A former junior college player that was lightly recruited before signing with Utah State, Mays didn’t have the college production of fellow rookie running backs Jamaal Williams and Aaron Jones. An ankle injury that sidelined Mays’ senior season after just five games and 37 carries didn’t help his cause prior to April’s draft either. Yet, with the Green Bay Packers’ backfield in a relative state of unknown, Mays will have a chance to compete for not only a roster spot but playing time in his first season.
The attention this offseason has been more inclined to go to the Williams-Jones tandem, as they’ve been labeled the new “Thunder and Lightning” with their very distinct playing styles. It’s an intriguing storyline as the two players were roommates at rookie minicamp and developed a friendship in sharing the same agent. If it’s not the two rookies, it’s been the progression of Ty Montgomery to halfback that’s been gaining steam in the media.

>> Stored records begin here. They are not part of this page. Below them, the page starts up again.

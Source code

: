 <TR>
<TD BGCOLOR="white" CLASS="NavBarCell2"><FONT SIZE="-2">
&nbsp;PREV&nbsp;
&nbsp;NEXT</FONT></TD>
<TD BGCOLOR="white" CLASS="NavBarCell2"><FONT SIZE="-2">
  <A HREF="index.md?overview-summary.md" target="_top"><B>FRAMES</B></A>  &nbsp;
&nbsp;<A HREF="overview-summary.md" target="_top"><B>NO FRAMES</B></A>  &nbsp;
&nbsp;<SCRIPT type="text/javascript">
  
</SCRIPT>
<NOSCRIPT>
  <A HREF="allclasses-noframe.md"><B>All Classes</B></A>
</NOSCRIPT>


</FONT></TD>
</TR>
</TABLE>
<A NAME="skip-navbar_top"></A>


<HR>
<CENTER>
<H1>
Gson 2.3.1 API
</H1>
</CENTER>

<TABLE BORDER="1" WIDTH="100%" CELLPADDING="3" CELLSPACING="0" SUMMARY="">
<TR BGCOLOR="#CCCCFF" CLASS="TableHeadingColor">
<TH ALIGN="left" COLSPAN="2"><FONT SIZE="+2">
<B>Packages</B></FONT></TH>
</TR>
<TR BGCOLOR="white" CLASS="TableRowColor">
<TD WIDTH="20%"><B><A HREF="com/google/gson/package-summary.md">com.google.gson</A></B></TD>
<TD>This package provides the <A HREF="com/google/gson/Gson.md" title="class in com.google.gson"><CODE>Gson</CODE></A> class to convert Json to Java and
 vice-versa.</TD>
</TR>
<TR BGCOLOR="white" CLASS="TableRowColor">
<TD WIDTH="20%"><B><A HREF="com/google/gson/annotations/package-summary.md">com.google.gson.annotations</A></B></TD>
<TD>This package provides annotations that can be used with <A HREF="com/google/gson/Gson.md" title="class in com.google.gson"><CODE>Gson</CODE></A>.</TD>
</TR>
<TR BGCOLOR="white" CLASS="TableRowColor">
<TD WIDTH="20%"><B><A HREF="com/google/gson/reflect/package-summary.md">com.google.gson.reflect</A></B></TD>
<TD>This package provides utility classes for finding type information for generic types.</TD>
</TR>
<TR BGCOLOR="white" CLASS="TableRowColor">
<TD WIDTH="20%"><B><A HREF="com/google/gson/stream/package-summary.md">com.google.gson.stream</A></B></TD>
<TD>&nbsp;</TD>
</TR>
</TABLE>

But now we shift to Mays, a 5’10, 230-pound back that has been described by NFL Media draft analyst Lance Zierlein as being “built like a truck, with muscular legs and a powerful, broad chest.” Zierlein also listed Mays as one of his five late-round picks likely to exceed expectations in 2017, not only praising him as having the highest ceiling of Green Bay’s new running backs but going so far as to say he would have been picked before the other two if not for health issues as a senior.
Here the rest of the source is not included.